AIM OF THE TASK | An exact, word-for-word copy of the entries is required, beginning at the line that contains "di sessioni eBGP" and ending at the last line, both included.

Saved data entries
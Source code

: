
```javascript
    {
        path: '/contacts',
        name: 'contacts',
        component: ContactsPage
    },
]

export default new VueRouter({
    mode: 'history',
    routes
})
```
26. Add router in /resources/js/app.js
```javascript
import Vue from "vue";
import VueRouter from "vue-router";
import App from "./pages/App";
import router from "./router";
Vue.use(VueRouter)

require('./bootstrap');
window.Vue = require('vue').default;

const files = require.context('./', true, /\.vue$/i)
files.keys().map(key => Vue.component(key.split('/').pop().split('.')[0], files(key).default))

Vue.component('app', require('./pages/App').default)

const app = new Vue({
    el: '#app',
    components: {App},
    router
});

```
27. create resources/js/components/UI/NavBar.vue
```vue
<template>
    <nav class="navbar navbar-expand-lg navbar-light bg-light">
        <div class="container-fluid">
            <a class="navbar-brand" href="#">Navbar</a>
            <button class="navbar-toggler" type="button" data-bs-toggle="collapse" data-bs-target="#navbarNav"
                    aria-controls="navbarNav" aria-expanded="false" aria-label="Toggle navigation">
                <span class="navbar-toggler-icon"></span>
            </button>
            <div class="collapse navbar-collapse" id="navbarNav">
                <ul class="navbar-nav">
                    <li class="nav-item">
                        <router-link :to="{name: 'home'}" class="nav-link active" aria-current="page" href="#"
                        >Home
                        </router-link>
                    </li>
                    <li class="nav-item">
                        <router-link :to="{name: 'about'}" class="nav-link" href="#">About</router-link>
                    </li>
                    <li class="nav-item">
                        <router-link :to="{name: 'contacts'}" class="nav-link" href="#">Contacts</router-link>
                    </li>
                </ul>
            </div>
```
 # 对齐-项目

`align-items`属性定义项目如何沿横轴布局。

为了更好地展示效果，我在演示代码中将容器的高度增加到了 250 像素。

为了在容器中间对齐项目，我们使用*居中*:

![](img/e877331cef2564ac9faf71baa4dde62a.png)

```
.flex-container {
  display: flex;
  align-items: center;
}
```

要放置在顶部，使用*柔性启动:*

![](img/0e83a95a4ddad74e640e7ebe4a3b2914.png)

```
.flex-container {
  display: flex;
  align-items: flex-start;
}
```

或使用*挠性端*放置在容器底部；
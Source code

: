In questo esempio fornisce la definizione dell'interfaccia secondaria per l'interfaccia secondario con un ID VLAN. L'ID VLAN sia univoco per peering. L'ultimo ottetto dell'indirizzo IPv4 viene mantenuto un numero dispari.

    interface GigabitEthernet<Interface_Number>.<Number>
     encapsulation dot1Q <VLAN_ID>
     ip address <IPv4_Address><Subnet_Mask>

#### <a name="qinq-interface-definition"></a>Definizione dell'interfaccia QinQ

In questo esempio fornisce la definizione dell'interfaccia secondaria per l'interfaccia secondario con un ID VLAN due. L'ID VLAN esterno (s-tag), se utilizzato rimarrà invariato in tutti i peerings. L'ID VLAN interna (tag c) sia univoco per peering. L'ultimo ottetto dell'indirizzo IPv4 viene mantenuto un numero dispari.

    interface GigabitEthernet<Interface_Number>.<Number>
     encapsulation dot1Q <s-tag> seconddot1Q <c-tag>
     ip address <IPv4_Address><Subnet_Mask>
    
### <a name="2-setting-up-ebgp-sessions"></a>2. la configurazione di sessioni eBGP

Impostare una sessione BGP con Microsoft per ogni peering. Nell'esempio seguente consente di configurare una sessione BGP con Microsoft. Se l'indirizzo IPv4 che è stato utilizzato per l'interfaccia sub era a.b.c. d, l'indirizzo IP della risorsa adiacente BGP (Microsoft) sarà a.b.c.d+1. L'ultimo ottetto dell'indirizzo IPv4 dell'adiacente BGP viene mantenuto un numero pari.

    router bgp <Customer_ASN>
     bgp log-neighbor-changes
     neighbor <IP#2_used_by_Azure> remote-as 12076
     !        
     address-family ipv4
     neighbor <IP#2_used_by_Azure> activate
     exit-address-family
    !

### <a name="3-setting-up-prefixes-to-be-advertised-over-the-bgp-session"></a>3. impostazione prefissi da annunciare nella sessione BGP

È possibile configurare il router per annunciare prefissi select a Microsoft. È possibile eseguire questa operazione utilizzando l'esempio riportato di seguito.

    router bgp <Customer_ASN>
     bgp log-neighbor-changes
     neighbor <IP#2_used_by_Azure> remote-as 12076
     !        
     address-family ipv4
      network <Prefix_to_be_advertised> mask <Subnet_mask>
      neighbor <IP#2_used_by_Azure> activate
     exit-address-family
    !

REPLY TO THE TASK |
### <a name="2-setting-up-ebgp-sessions"></a>2. la configurazione di sessioni eBGP

Impostare una sessione BGP con Microsoft per ogni peering. Nell'esempio seguente consente di configurare una sessione BGP con Microsoft. Se l'indirizzo IPv4 che è stato utilizzato per l'interfaccia sub era a.b.c. d, l'indirizzo IP della risorsa adiacente BGP (Microsoft) sarà a.b.c.d+1. L'ultimo ottetto dell'indirizzo IPv4 dell'adiacente BGP viene mantenuto un numero pari.

    router bgp <Customer_ASN>
     bgp log-neighbor-changes
     neighbor <IP#2_used_by_Azure> remote-as 12076
     !        
     address-family ipv4
     neighbor <IP#2_used_by_Azure> activate
     exit-address-family
    !

### <a name="3-setting-up-prefixes-to-be-advertised-over-the-bgp-session"></a>3. impostazione prefissi da annunciare nella sessione BGP

È possibile configurare il router per annunciare prefissi select a Microsoft. È possibile eseguire questa operazione utilizzando l'esempio riportato di seguito.

    router bgp <Customer_ASN>
     bgp log-neighbor-changes
     neighbor <IP#2_used_by_Azure> remote-as 12076
     !        
     address-family ipv4
      network <Prefix_to_be_advertised> mask <Subnet_mask>
      neighbor <IP#2_used_by_Azure> activate
     exit-address-family
    !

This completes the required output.